Em sua forma original, o tupi, que até meados do século XVII foi o idioma mais usado no território brasileiro, não existe mais.
Mas há uma variante moderna, o Nheengatu (fala boa, em tupi), que continua na boca de cerca de 30 000 índios e caboclos
no Amazonas.
Sem falar da grande influência que teve no desenvolvimento do português e da cultura do Brasil. Todo dia,
sem perceber, você fala algumas das 10 000 palavras que o tupi nos legou. Do nome de animais, como jacaré e jaguar,
a termos cotidianos como cutucão, mingau e pipoca.
Quando no início do século XVI os portugueses chegaram ao Brasil existiam centenas de línguas indígenas. Para quem queria mandar e confessar, tal abundância de línguas, era um problema. Ainda em 1639, o jesuíta espanhol Cristóval de Acuña, que acompanhou a expedição de Pedro Teixeira em percurso idêntico ao realizado cem anos antes por Orellana, identificava – graças aos intérpretes – apenas nas margens do grande rio e nas bocas de seus principais afluentes, povos que "passam de 150, todos de línguas diferentes". O papel dos intérpretes foi de extrema importância. "O entender o capitão [Orellana] a sua língua [dos Omagua] foi, depois de Deus, o que nos ajudou a não ficarmos no rio. Porque se os não entendesse, nem os índios ficariam em paz conosco, nem teríamos acertado com estas povoações"

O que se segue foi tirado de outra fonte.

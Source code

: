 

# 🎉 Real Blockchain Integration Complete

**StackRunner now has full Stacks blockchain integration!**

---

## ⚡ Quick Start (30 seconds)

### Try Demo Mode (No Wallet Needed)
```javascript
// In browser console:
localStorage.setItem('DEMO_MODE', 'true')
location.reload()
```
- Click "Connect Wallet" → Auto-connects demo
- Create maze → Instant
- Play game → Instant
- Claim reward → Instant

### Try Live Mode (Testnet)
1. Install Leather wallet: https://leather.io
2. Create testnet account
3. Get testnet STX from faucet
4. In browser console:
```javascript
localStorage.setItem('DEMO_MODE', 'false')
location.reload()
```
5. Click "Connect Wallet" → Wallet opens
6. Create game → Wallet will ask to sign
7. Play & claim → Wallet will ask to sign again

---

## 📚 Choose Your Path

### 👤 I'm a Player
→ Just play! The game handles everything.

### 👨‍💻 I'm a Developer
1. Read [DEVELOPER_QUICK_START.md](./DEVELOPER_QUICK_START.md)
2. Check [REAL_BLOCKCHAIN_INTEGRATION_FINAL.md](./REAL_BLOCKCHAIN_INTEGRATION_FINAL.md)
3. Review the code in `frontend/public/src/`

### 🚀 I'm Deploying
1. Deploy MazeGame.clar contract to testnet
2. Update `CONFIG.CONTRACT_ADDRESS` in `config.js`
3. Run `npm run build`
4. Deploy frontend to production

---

Em 1968 foram registradas 1,492 línguas faladas na América do Sul, distribuídos segundo os seguintes troncos linguísticos: 130 línguas Tupi, 108 Karib, 83 Aruak, 34 Pano, 26 Tukano, 66 Gê e mais 271 línguas isoladas ou não classificadas.
Desconsideradas as diferenças dialetais existia uma língua falada pelos Tupinambás desde o litoral paulista até ao litoral norte da Foz do Rio Amazonas. A Coroa Portuguesa incumbiu os Jesuítas para a "aperfeiçoar" e divulgar.

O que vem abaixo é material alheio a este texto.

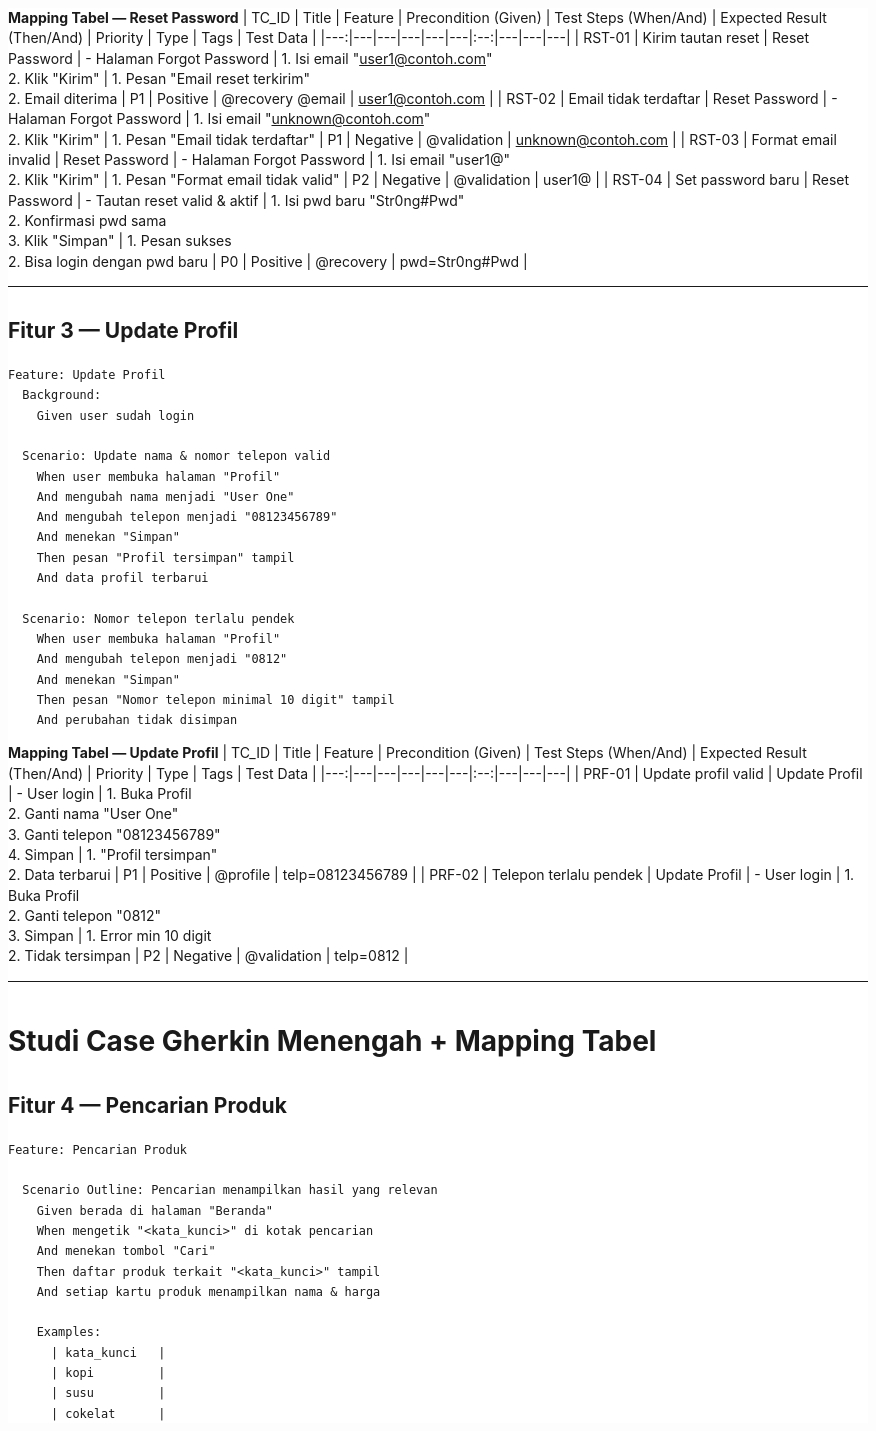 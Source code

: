 **Mapping Tabel — Reset Password**
| TC_ID | Title | Feature | Precondition (Given) | Test Steps (When/And) | Expected Result (Then/And) | Priority | Type | Tags | Test Data |
|---:|---|---|---|---|---|:--:|---|---|---|
| RST-01 | Kirim tautan reset | Reset Password | - Halaman Forgot Password | 1. Isi email "user1@contoh.com"<br>2. Klik "Kirim" | 1. Pesan "Email reset terkirim"<br>2. Email diterima | P1 | Positive | @recovery @email | user1@contoh.com |
| RST-02 | Email tidak terdaftar | Reset Password | - Halaman Forgot Password | 1. Isi email "unknown@contoh.com"<br>2. Klik "Kirim" | 1. Pesan "Email tidak terdaftar" | P1 | Negative | @validation | unknown@contoh.com |
| RST-03 | Format email invalid | Reset Password | - Halaman Forgot Password | 1. Isi email "user1@"<br>2. Klik "Kirim" | 1. Pesan "Format email tidak valid" | P2 | Negative | @validation | user1@ |
| RST-04 | Set password baru | Reset Password | - Tautan reset valid & aktif | 1. Isi pwd baru "Str0ng#Pwd"<br>2. Konfirmasi pwd sama<br>3. Klik "Simpan" | 1. Pesan sukses<br>2. Bisa login dengan pwd baru | P0 | Positive | @recovery | pwd=Str0ng#Pwd |

---

## Fitur 3 — Update Profil
```gherkin
Feature: Update Profil
  Background:
    Given user sudah login

  Scenario: Update nama & nomor telepon valid
    When user membuka halaman "Profil"
    And mengubah nama menjadi "User One"
    And mengubah telepon menjadi "08123456789"
    And menekan "Simpan"
    Then pesan "Profil tersimpan" tampil
    And data profil terbarui

  Scenario: Nomor telepon terlalu pendek
    When user membuka halaman "Profil"
    And mengubah telepon menjadi "0812"
    And menekan "Simpan"
    Then pesan "Nomor telepon minimal 10 digit" tampil
    And perubahan tidak disimpan
```

**Mapping Tabel — Update Profil**
| TC_ID | Title | Feature | Precondition (Given) | Test Steps (When/And) | Expected Result (Then/And) | Priority | Type | Tags | Test Data |
|---:|---|---|---|---|---|:--:|---|---|---|
| PRF-01 | Update profil valid | Update Profil | - User login | 1. Buka Profil<br>2. Ganti nama "User One"<br>3. Ganti telepon "08123456789"<br>4. Simpan | 1. "Profil tersimpan"<br>2. Data terbarui | P1 | Positive | @profile | telp=08123456789 |
| PRF-02 | Telepon terlalu pendek | Update Profil | - User login | 1. Buka Profil<br>2. Ganti telepon "0812"<br>3. Simpan | 1. Error min 10 digit<br>2. Tidak tersimpan | P2 | Negative | @validation | telp=0812 |

---

# Studi Case Gherkin Menengah + Mapping Tabel

## Fitur 4 — Pencarian Produk
```gherkin
Feature: Pencarian Produk

  Scenario Outline: Pencarian menampilkan hasil yang relevan
    Given berada di halaman "Beranda"
    When mengetik "<kata_kunci>" di kotak pencarian
    And menekan tombol "Cari"
    Then daftar produk terkait "<kata_kunci>" tampil
    And setiap kartu produk menampilkan nama & harga

    Examples:
      | kata_kunci   |
      | kopi         |
      | susu         |
      | cokelat      |

```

É uma variedade desta "Língua Geral", trabalhada pelos jesuítas e usada nos seus seminários, que foi introduzida na Amazônia e que se veio a designar por Nheengatu, "Fala Boa" em Tupi.

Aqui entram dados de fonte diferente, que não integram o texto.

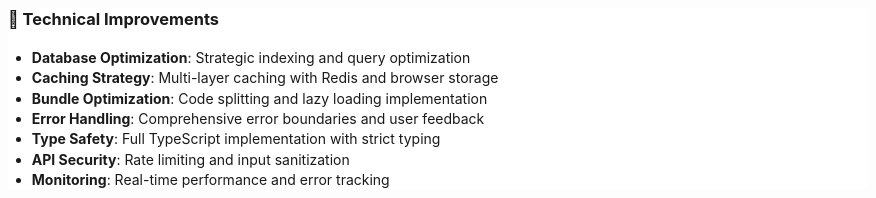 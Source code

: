 ### 🔧 Technical Improvements
- **Database Optimization**: Strategic indexing and query optimization
- **Caching Strategy**: Multi-layer caching with Redis and browser storage
- **Bundle Optimization**: Code splitting and lazy loading implementation
- **Error Handling**: Comprehensive error boundaries and user feedback
- **Type Safety**: Full TypeScript implementation with strict typing
- **API Security**: Rate limiting and input sanitization
- **Monitoring**: Real-time performance and error tracking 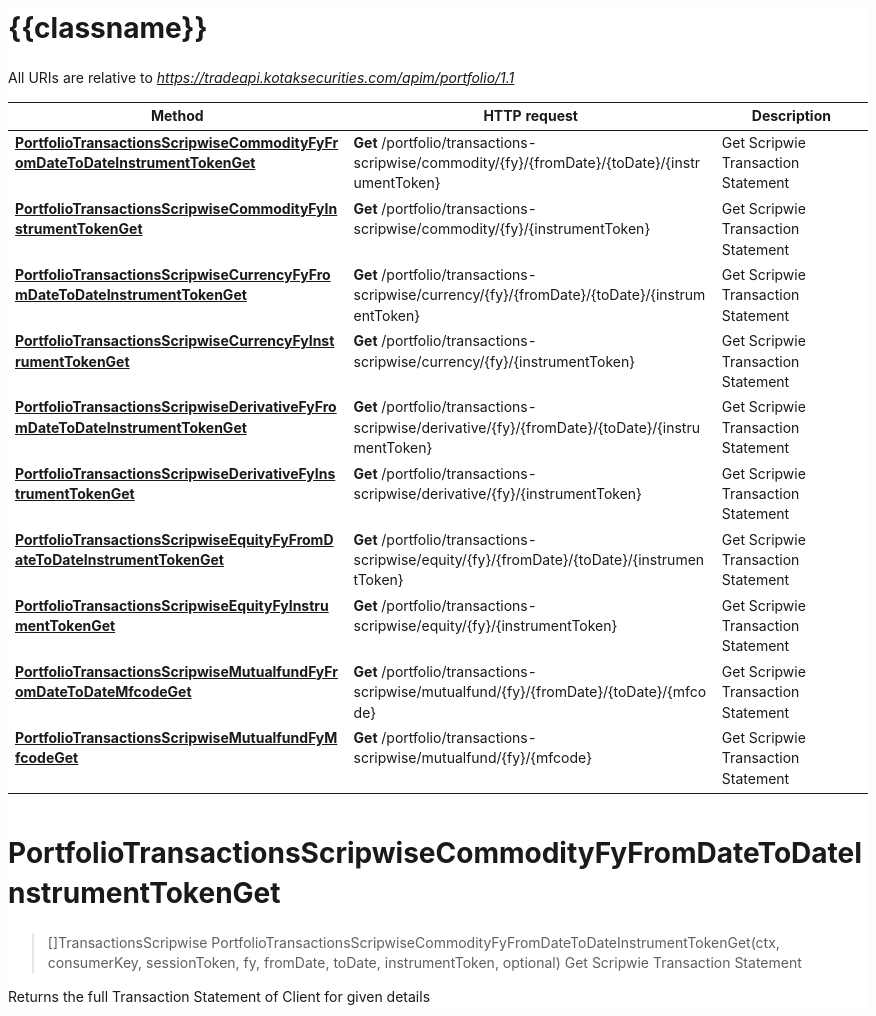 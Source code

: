 # {{classname}}

All URIs are relative to *https://tradeapi.kotaksecurities.com/apim/portfolio/1.1*

Method | HTTP request | Description
------------- | ------------- | -------------
[**PortfolioTransactionsScripwiseCommodityFyFromDateToDateInstrumentTokenGet**](StatementOfTransactionsScripwiseApi.md#PortfolioTransactionsScripwiseCommodityFyFromDateToDateInstrumentTokenGet) | **Get** /portfolio/transactions-scripwise/commodity/{fy}/{fromDate}/{toDate}/{instrumentToken} | Get Scripwie Transaction Statement
[**PortfolioTransactionsScripwiseCommodityFyInstrumentTokenGet**](StatementOfTransactionsScripwiseApi.md#PortfolioTransactionsScripwiseCommodityFyInstrumentTokenGet) | **Get** /portfolio/transactions-scripwise/commodity/{fy}/{instrumentToken} | Get Scripwie Transaction Statement
[**PortfolioTransactionsScripwiseCurrencyFyFromDateToDateInstrumentTokenGet**](StatementOfTransactionsScripwiseApi.md#PortfolioTransactionsScripwiseCurrencyFyFromDateToDateInstrumentTokenGet) | **Get** /portfolio/transactions-scripwise/currency/{fy}/{fromDate}/{toDate}/{instrumentToken} | Get Scripwie Transaction Statement
[**PortfolioTransactionsScripwiseCurrencyFyInstrumentTokenGet**](StatementOfTransactionsScripwiseApi.md#PortfolioTransactionsScripwiseCurrencyFyInstrumentTokenGet) | **Get** /portfolio/transactions-scripwise/currency/{fy}/{instrumentToken} | Get Scripwie Transaction Statement
[**PortfolioTransactionsScripwiseDerivativeFyFromDateToDateInstrumentTokenGet**](StatementOfTransactionsScripwiseApi.md#PortfolioTransactionsScripwiseDerivativeFyFromDateToDateInstrumentTokenGet) | **Get** /portfolio/transactions-scripwise/derivative/{fy}/{fromDate}/{toDate}/{instrumentToken} | Get Scripwie Transaction Statement
[**PortfolioTransactionsScripwiseDerivativeFyInstrumentTokenGet**](StatementOfTransactionsScripwiseApi.md#PortfolioTransactionsScripwiseDerivativeFyInstrumentTokenGet) | **Get** /portfolio/transactions-scripwise/derivative/{fy}/{instrumentToken} | Get Scripwie Transaction Statement
[**PortfolioTransactionsScripwiseEquityFyFromDateToDateInstrumentTokenGet**](StatementOfTransactionsScripwiseApi.md#PortfolioTransactionsScripwiseEquityFyFromDateToDateInstrumentTokenGet) | **Get** /portfolio/transactions-scripwise/equity/{fy}/{fromDate}/{toDate}/{instrumentToken} | Get Scripwie Transaction Statement
[**PortfolioTransactionsScripwiseEquityFyInstrumentTokenGet**](StatementOfTransactionsScripwiseApi.md#PortfolioTransactionsScripwiseEquityFyInstrumentTokenGet) | **Get** /portfolio/transactions-scripwise/equity/{fy}/{instrumentToken} | Get Scripwie Transaction Statement
[**PortfolioTransactionsScripwiseMutualfundFyFromDateToDateMfcodeGet**](StatementOfTransactionsScripwiseApi.md#PortfolioTransactionsScripwiseMutualfundFyFromDateToDateMfcodeGet) | **Get** /portfolio/transactions-scripwise/mutualfund/{fy}/{fromDate}/{toDate}/{mfcode} | Get Scripwie Transaction Statement
[**PortfolioTransactionsScripwiseMutualfundFyMfcodeGet**](StatementOfTransactionsScripwiseApi.md#PortfolioTransactionsScripwiseMutualfundFyMfcodeGet) | **Get** /portfolio/transactions-scripwise/mutualfund/{fy}/{mfcode} | Get Scripwie Transaction Statement

# **PortfolioTransactionsScripwiseCommodityFyFromDateToDateInstrumentTokenGet**
> []TransactionsScripwise PortfolioTransactionsScripwiseCommodityFyFromDateToDateInstrumentTokenGet(ctx, consumerKey, sessionToken, fy, fromDate, toDate, instrumentToken, optional)
Get Scripwie Transaction Statement

Returns the full Transaction Statement of Client for given details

Até 1727 a Coroa Portuguesa encorajou o projeto da Língua Geral como instrumento de comunicação. Os Jesuítas foram incumbidos de construir uma gramática e de instruir os índios apenas nesta língua.
Ao longo do século XVII até cerca de metade do século XVIII milhares de índios foram obrigados a abandonar as suas terras e a trocar as suas línguas maternas pela Língua Geral.
Muitos povos que antes habitavam as áreas de mais fácil acesso haviam sido exterminados completamente e, com eles, suas línguas; outros, num processo acelerado de destribalização, estavam estocados nas aldeias domésticas e haviam abandonado suas línguas maternas pela Língua Geral; e finalmente, a fuga desordenada de outros grupos para as cabeceiras dos rios deixaram despovoados extensos territórios.
A língua portuguesa chegou a estar quase banida. Em Belém e São Luiz todos falavam a tal Língua Geral, sem excetuar as famílias dos colonos e as pessoas gradas. Os jesuítas a usavam até nos sermões e prédicas.
Marquês de Pombal, superministro do rei de Portugal, não conseguia comunicar-se com a maioria de seus funcionários da década de 1750. O novo governador, que não falava a Língua Geral, ficou horrorizado porque bastava deixar o palácio do governo em Belém para encontrar dificuldade em se fazer entender. Ele mesmo conta que, uma vez, apresentado aos filhos de um dos principais lusos da colônia, homem de posses, descobriu que as crianças falavam fluentemente a Língua Geral e apenas entendiam, muito pouco, a língua portuguesa.
Por outro lado, com a chegada à Amazônia de mão-de-obra africana e de populações vindas do litoral brasileiro e de Portugal, os índios deixam de ser a única força de trabalho disponível.
No reinado de D. José I, sob orientação do seu Primeiro-ministro, futuro Marquês de Pombal, os jesuítas são expulsos e inicia-se a portugalização do território.
O projeto de uma língua franca de origem indígena foi abandonado. O Nheengatu é reprimido e os índios chegam a ter de trabalhar 10 anos para receber em troca uma educação em português.
No entanto, as marcas da Língua Geral deixadas durante um século e meio não se apagariam de um dia para o outro nem por meio de decretos.
Esta língua sobreviveu e ainda no século XIX era, na prática, a língua franca da imensa região Amazônica.
O Nheengatu continua sendo falado hoje por uma população cabocla e indígena situada entre a cidade de Manaus e as malocas do alto Rio Negro, numa área aproximadamente de 300.000 km2 e é, sobretudo, um elo de solidariedade inter-étnica.